### Work required
Look for the word "refining" in the entries and copy every line where it shows up.

### Recorded information
>>>>>

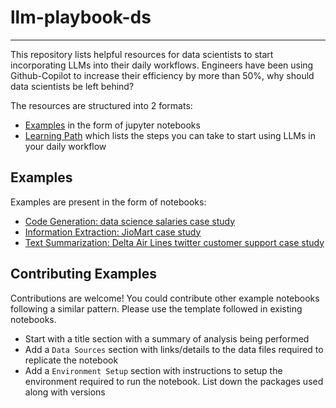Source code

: # llm-playbook-ds
---------

This repository lists helpful resources for data scientists to start incorporating LLMs into their daily workflows. Engineers have been using
Github-Copilot to increase their efficiency by more than 50%, why should data scientists be left behind?

The resources are structured into 2 formats:
- [Examples](/examples) in the form of jupyter notebooks
- [Learning Path](/LEARNING-PATH.md) which lists the steps you can take to start using LLMs in your daily workflow

## Examples

Examples are present in the form of notebooks:
- [Code Generation: data science salaries case study](examples/ds-salaries-code-generation.ipynb)
- [Information Extraction: JioMart case study](examples/jiomart-product-metadata-extraction.ipynb)
- [Text Summarization: Delta Air Lines twitter customer support case study](examples/delta-airlines-twitter-analysis.ipynb)


## Contributing Examples

Contributions are welcome! You could contribute other example notebooks following a similar pattern.
Please use the template followed in existing notebooks.
- Start with a title section with a summary of analysis being performed
- Add a `Data Sources` section with links/details to the data files required to replicate the notebook
- Add a `Environment Setup` section with instructions to setup the environment required to run the notebook. List down the packages used along with
versions
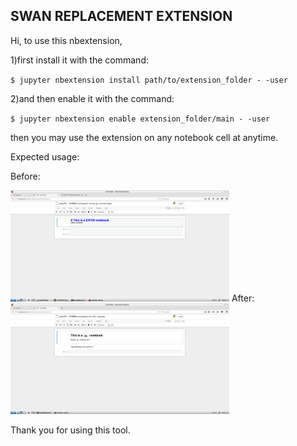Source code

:SWAN REPLACEMENT EXTENSION
-------------------------------------------
Hi, to use this nbextension,

1)first install it with the command:

`$ jupyter nbextension install path/to/extension_folder - -user`

2)and then enable it with the command:

`$ jupyter nbextension enable extension_folder/main - -user`

then you may use the extension on any notebook cell at anytime.

Expected usage:

Before:



<img src="./img1.png" width="350"/>
After:



<img src="./img.png" width="350"/>

Thank you for using this tool. 
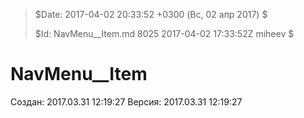 >
> $Date: 2017-04-02 20:33:52 +0300 (Вс, 02 апр 2017) $
>
> $Id: NavMenu__Item.md 8025 2017-04-02 17:33:52Z miheev $
>

# NavMenu__Item

Создан: 2017.03.31 12:19:27
Версия: 2017.03.31 12:19:27

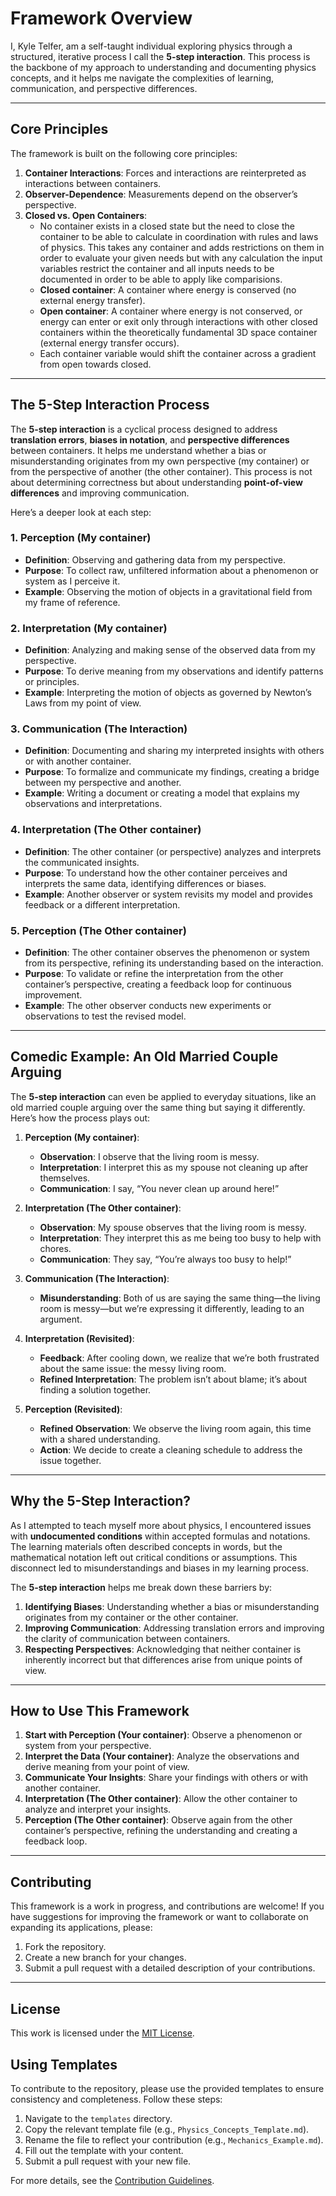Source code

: # Framework Overview

I, Kyle Telfer, am a self-taught individual exploring physics through a structured, iterative process I call the **5-step interaction**. This process is the backbone of my approach to understanding and documenting physics concepts, and it helps me navigate the complexities of learning, communication, and perspective differences.

---

## Core Principles

The framework is built on the following core principles:

1. **Container Interactions**: Forces and interactions are reinterpreted as interactions between containers.
2. **Observer-Dependence**: Measurements depend on the observer’s perspective.
3. **Closed vs. Open Containers**:
   - No container exists in a closed state but the need to close the container to be able to calculate in coordination with rules and laws of physics. This takes any container and adds restrictions on them in order to evaluate your given needs but with any calculation the input variables restrict the container and all inputs needs to be documented in order to be able to apply like comparisions. 
   - **Closed container**: A container where energy is conserved (no external energy transfer).
   - **Open container**: A container where energy is not conserved, or energy can enter or exit only through interactions with other closed containers within the theoretically fundamental 3D space container (external energy transfer occurs).
   - Each container variable would shift the container across a gradient from open towards closed.

---

## The 5-Step Interaction Process

The **5-step interaction** is a cyclical process designed to address **translation errors**, **biases in notation**, and **perspective differences** between containers. It helps me understand whether a bias or misunderstanding originates from my own perspective (my container) or from the perspective of another (the other container). This process is not about determining correctness but about understanding **point-of-view differences** and improving communication.

Here’s a deeper look at each step:

### 1. Perception (My container)
- **Definition**: Observing and gathering data from my perspective.
- **Purpose**: To collect raw, unfiltered information about a phenomenon or system as I perceive it.
- **Example**: Observing the motion of objects in a gravitational field from my frame of reference.

### 2. Interpretation (My container)
- **Definition**: Analyzing and making sense of the observed data from my perspective.
- **Purpose**: To derive meaning from my observations and identify patterns or principles.
- **Example**: Interpreting the motion of objects as governed by Newton’s Laws from my point of view.

### 3. Communication (The Interaction)
- **Definition**: Documenting and sharing my interpreted insights with others or with another container.
- **Purpose**: To formalize and communicate my findings, creating a bridge between my perspective and another.
- **Example**: Writing a document or creating a model that explains my observations and interpretations.

### 4. Interpretation (The Other container)
- **Definition**: The other container (or perspective) analyzes and interprets the communicated insights.
- **Purpose**: To understand how the other container perceives and interprets the same data, identifying differences or biases.
- **Example**: Another observer or system revisits my model and provides feedback or a different interpretation.

### 5. Perception (The Other container)
- **Definition**: The other container observes the phenomenon or system from its perspective, refining its understanding based on the interaction.
- **Purpose**: To validate or refine the interpretation from the other container’s perspective, creating a feedback loop for continuous improvement.
- **Example**: The other observer conducts new experiments or observations to test the revised model.

---

## Comedic Example: An Old Married Couple Arguing

The **5-step interaction** can even be applied to everyday situations, like an old married couple arguing over the same thing but saying it differently. Here’s how the process plays out:

1. **Perception (My container)**:
   - **Observation**: I observe that the living room is messy.
   - **Interpretation**: I interpret this as my spouse not cleaning up after themselves.
   - **Communication**: I say, “You never clean up around here!”

2. **Interpretation (The Other container)**:
   - **Observation**: My spouse observes that the living room is messy.
   - **Interpretation**: They interpret this as me being too busy to help with chores.
   - **Communication**: They say, “You’re always too busy to help!”

3. **Communication (The Interaction)**:
   - **Misunderstanding**: Both of us are saying the same thing—the living room is messy—but we’re expressing it differently, leading to an argument.

4. **Interpretation (Revisited)**:
   - **Feedback**: After cooling down, we realize that we’re both frustrated about the same issue: the messy living room.
   - **Refined Interpretation**: The problem isn’t about blame; it’s about finding a solution together.

5. **Perception (Revisited)**:
   - **Refined Observation**: We observe the living room again, this time with a shared understanding.
   - **Action**: We decide to create a cleaning schedule to address the issue together.

---

## Why the 5-Step Interaction?

As I attempted to teach myself more about physics, I encountered issues with **undocumented conditions** within accepted formulas and notations. The learning materials often described concepts in words, but the mathematical notation left out critical conditions or assumptions. This disconnect led to misunderstandings and biases in my learning process.

The **5-step interaction** helps me break down these barriers by:
1. **Identifying Biases**: Understanding whether a bias or misunderstanding originates from my container or the other container.
2. **Improving Communication**: Addressing translation errors and improving the clarity of communication between containers.
3. **Respecting Perspectives**: Acknowledging that neither container is inherently incorrect but that differences arise from unique points of view.

---

## How to Use This Framework

1. **Start with Perception (Your container)**: Observe a phenomenon or system from your perspective.
2. **Interpret the Data (Your container)**: Analyze the observations and derive meaning from your point of view.
3. **Communicate Your Insights**: Share your findings with others or with another container.
4. **Interpretation (The Other container)**: Allow the other container to analyze and interpret your insights.
5. **Perception (The Other container)**: Observe again from the other container’s perspective, refining the understanding and creating a feedback loop.

---

## Contributing

This framework is a work in progress, and contributions are welcome! If you have suggestions for improving the framework or want to collaborate on expanding its applications, please:

1. Fork the repository.
2. Create a new branch for your changes.
3. Submit a pull request with a detailed description of your contributions.

---

## License

This work is licensed under the [MIT License](../LICENSE).

## Using Templates
To contribute to the repository, please use the provided templates to ensure consistency and completeness. Follow these steps:
1. Navigate to the `templates` directory.
2. Copy the relevant template file (e.g., `Physics_Concepts_Template.md`).
3. Rename the file to reflect your contribution (e.g., `Mechanics_Example.md`).
4. Fill out the template with your content.
5. Submit a pull request with your new file.

For more details, see the [Contribution Guidelines](CONTRIBUTING.md).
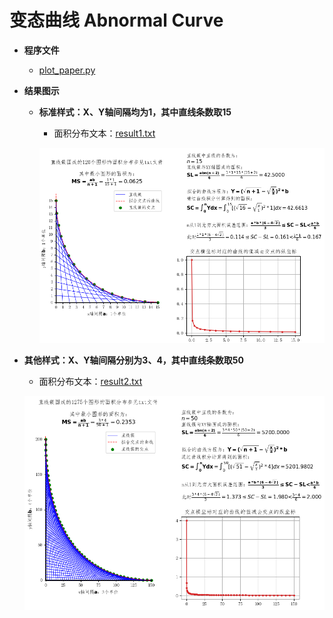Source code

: # 变态曲线 Abnormal Curve

* **程序文件**

  + [plot_paper.py](https://github.com/Anfany/Funny-Math-Problem-by-Python3/blob/master/Abnormal%20Curve/plot_paper.py)


* **结果图示**

  + **标准样式：X、Y轴间隔均为1，其中直线条数取15**
  
     - 面积分布文本：[result1.txt](https://github.com/Anfany/Funny-Math-Problem-by-Python3/blob/master/Abnormal%20Curve/result1.txt)

     ![image](https://github.com/Anfany/Funny-Math-Problem-by-Python3/blob/master/Abnormal%20Curve/ac1.png)
      
 + **其他样式：X、Y轴间隔分别为3、4，其中直线条数取50**
     
     - 面积分布文本：[result2.txt](https://github.com/Anfany/Funny-Math-Problem-by-Python3/blob/master/Abnormal%20Curve/result2.txt)

     ![image](https://github.com/Anfany/Funny-Math-Problem-by-Python3/blob/master/Abnormal%20Curve/ac2.png)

<<<<<

### Task answer
- **Definition**: The other container observes the phenomenon or system from its perspective, refining its understanding based on the interaction.
5. **Perception (The Other container)**: Observe again from the other container’s perspective, refining the understanding and creating a feedback loop.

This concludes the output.